[What is required]:
Based on the listing below, report how many lines contain the word "table". Nothing but the number, please.

[Data extracts]:
* * * * *

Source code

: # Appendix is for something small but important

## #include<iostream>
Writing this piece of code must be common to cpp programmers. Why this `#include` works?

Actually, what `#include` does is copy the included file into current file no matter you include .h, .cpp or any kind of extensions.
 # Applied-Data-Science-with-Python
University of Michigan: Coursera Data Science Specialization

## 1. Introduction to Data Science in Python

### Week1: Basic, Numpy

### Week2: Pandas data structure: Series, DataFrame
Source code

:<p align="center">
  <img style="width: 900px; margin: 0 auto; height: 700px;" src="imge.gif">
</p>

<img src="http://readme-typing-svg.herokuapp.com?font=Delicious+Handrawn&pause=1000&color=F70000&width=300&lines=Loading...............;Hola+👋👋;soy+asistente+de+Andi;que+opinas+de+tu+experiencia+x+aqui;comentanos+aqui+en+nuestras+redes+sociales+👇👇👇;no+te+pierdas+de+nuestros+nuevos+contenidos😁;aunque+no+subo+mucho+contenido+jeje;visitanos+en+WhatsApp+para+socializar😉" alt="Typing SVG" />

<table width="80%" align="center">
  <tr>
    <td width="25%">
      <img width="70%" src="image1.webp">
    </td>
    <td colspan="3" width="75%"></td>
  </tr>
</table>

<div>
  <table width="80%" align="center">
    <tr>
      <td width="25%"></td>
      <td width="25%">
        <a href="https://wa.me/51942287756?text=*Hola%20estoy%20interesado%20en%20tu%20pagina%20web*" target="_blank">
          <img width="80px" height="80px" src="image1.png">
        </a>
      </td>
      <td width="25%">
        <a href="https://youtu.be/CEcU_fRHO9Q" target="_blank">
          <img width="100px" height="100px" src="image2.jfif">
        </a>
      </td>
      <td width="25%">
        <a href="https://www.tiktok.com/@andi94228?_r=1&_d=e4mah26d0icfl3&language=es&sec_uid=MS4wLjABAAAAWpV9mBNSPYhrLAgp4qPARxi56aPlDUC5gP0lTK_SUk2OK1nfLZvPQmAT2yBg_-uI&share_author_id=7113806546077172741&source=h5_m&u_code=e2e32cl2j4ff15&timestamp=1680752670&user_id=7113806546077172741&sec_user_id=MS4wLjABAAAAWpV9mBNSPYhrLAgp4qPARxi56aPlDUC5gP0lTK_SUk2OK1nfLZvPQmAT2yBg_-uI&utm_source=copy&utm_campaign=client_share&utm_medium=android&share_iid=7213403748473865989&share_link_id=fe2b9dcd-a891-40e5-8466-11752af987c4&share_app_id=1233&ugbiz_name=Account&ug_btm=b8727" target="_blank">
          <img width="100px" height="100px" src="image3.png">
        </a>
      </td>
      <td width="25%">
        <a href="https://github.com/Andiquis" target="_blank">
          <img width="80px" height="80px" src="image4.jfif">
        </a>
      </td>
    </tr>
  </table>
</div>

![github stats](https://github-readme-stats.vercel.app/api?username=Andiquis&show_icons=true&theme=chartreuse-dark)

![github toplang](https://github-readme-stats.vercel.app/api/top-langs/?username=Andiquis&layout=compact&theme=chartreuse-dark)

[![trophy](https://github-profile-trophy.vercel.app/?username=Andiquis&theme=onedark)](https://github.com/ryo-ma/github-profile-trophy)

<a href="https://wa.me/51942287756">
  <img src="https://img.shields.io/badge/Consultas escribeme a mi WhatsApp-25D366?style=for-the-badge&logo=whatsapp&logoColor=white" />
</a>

* * * * *

[Answer to this problem]:
4